La baia è molto frequentata. Ha un ampio parcheggio, adatto anche ai camper, e accessibile a diversamente abili. Grazie al basso fondale è adatta al gioco dei bambini. Potrai noleggiarvi ombrelloni e natanti. Immancabile anche una scuola di windsurf e vela. Bar, ristoranti, alberghi e camping sono immersi in calette rocciose riparate con attorno i colori e gli odori della macchia mediterranea, tratto caratterizzante della costa gallurese. Non perdere occasione per perlustrare tutti i 18 ettari del paradiso naturalistico dell’isola dei Gabbiani, e nelle vicinanze, non mancare la visita gli atri tesori di Palau: la bellezza indomabile di punta Sardegna, le fattezze esotiche di C​ala Trana​, la splendida Porto Faro e il monumento naturale della Roccia dell’Orso. Di fronte al tuo sguardo si aprirà il panorama offerto dalle isole dell’arcipelago della Maddalena.

Palau Vecchio

Il tratto finale della vecchia ferrovia segue per pochi metri la linea di costa, regalando una vista sul mare aperto, poi le rotaie oggi percorse dalla tratta turistica del Trenino Verde, proseguono il loro andamento affiancandosi alla pineta, a pochi passi dall’arenile. Qualche gradino più in basso si distende un ‘tappeto’ di sabbia dorata, incorniciato da una scenografica passeggiata e lambito da acque limpide. Palau Vecchio è un luogo che non si dimentica, un paesaggio da cartolina, incantevole e un po’ retrò, è il litorale al quale gli abitanti di Palau sono più affezionati e che più volte è stato premiato con la Bandiera Blu della Foundation for Environmental Education (Fee).

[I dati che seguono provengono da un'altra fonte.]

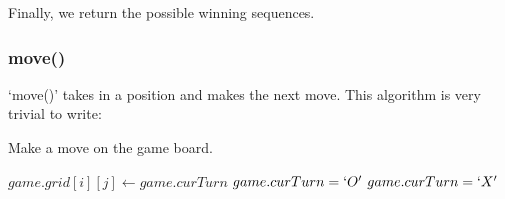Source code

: \documentclass{article}
\begin{document}
Finally, we return the possible winning sequences.

\subsubsection{move()}

`move()' takes in a position and makes the next move. This algorithm is very trivial to write:

\begin{algorithm}
\caption{Make a move on the game board.}

\begin{algorithmic}[1]
\State $game.grid[i][j] \gets game.curTurn$
  \State $game.curTurn = `O'$
  \State $game.curTurn = `X'$
\EndIf
\EndProcedure
\end{algorithmic}
\end{algorithm}
\end{document}
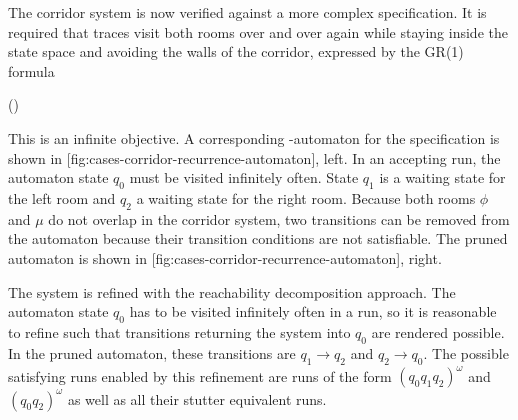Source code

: \startsubsection[title={2-Recurrence and Safety},reference=sec:cases-corridor-recurrence]


    The corridor system is now verified against a more complex specification.
    It is required that traces visit both rooms over and over again while staying inside the state space and avoiding the walls of the corridor, expressed by the GR(1) formula

    \startformula
        \Globally (\neg \theta \wedge \Finally \phi \wedge \Finally \mu ) \EndPeriod
    \stopformula

    This is an infinite objective.
    A corresponding \omega-automaton for the specification is shown in [fig:cases-corridor-recurrence-automaton], left.
    In an accepting run, the automaton state $q_0$ must be visited infinitely often.
    State $q_1$ is a waiting state for the left room and $q_2$ a waiting state for the right room.
    Because both rooms $\phi$ and $\mu$ do not overlap in the corridor system, two transitions can be removed from the automaton because their transition conditions are not satisfiable.
    The pruned automaton is shown in [fig:cases-corridor-recurrence-automaton], right.

    The system is refined with the reachability decomposition approach.
    The automaton state $q_0$ has to be visited infinitely often in a run, so it is reasonable to refine such that transitions returning the system into $q_0$ are rendered possible.
    In the pruned automaton, these transitions are $q_1 \rightarrow q_2$ and $q_2 \rightarrow q_0$.
    The possible satisfying runs enabled by this refinement are runs of the form $(q_0 q_1 q_2)^\omega$ and $(q_0 q_2)^\omega$ as well as all their stutter equivalent runs.


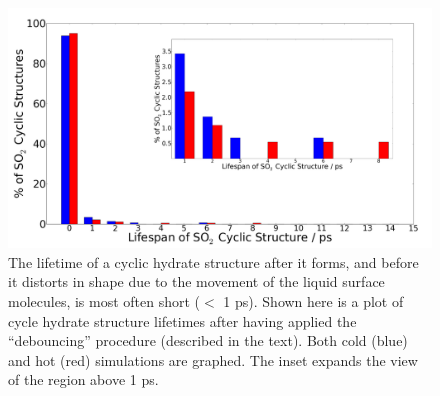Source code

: \begin{figure}[h!]
	\begin{center}
		\includegraphics[scale=1.0]{images/cycles/cyclic-lifespans-inset-small.png}
		\caption{The lifetime of a cyclic hydrate structure after it forms, and before it distorts in shape due to the movement of the liquid surface molecules, is most often short ($<$ 1 ps). Shown here is a plot of cycle hydrate structure lifetimes after having applied the ``debouncing'' procedure (described in the text). Both cold (blue) and hot (red) simulations are graphed. The inset expands the view of the region above 1 ps.}
		\label{fig:cycle-lifespans}
	\end{center}
\end{figure}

La spiaggia è ideale per le famiglie con bambini, grazie al basso fondale sabbioso e al riparo dalla calura pomeridiana garantito dalla pineta, mentre la trasparenza delle sue acque la rende una meta adatta agli appassionati di snorkeling. È accessibile ai diversamente abili, con una passerella in legno che conduce direttamente in acqua, nelle vicinanze, inoltre, ci sono bar e punti ristoro. Il panorama che ti si presenta davanti alla spiaggia è spettacolare: il mare dai riflessi tra verde smeraldo e azzurro all’orizzonte lascia spazio al profilo di Santo Stefano, e, dietro alle due isole maggiori del parco nazionale dell’arcipelago, La Maddalena e Caprera. Oltre la pineta, pochi passi ti condurranno alla spiaggia di Porto Faro, distesa lungo un’insenatura e dominata da un caratteristico faro. Qui la sabbia è bianca e fine e affiorano rocce granitiche rosa. Il verde mediterraneo arriva quasi a lambire il mare.

Palau Vecchio non è la sola spiaggia palaese a fregiarsi della Bandiera Blu: le fa compagnia l’Isolotto, piccola spiaggia accanto al porto turistico, con caratteristiche simili a Porto Faro: sabbia bianca e scogli affioranti, mare dalle tonalità cangianti.

Pochi chilometri separano le spiagge cittadine dal simbolo di Palau, un monumento scolpito da un’artista d’eccezione, la Natura: è la Roccia dell’Orso, il cui capo è rivolto verso il mare e anticamente veniva usata come punto di riferimento dai marinai. Nella direzione opposta, a ovest dell’abitato, compaiono altre ‘perle’ del litorale palaese:Sciumara, caratterizzata da sabbia color crema, fitta macchia mediterranea e un mare azzurro intenso, e Porto Rafael, una delle prime borgate esclusivamente turistiche nate nel nord Sardegna, dove spiccano bianche casette sparse nel verde.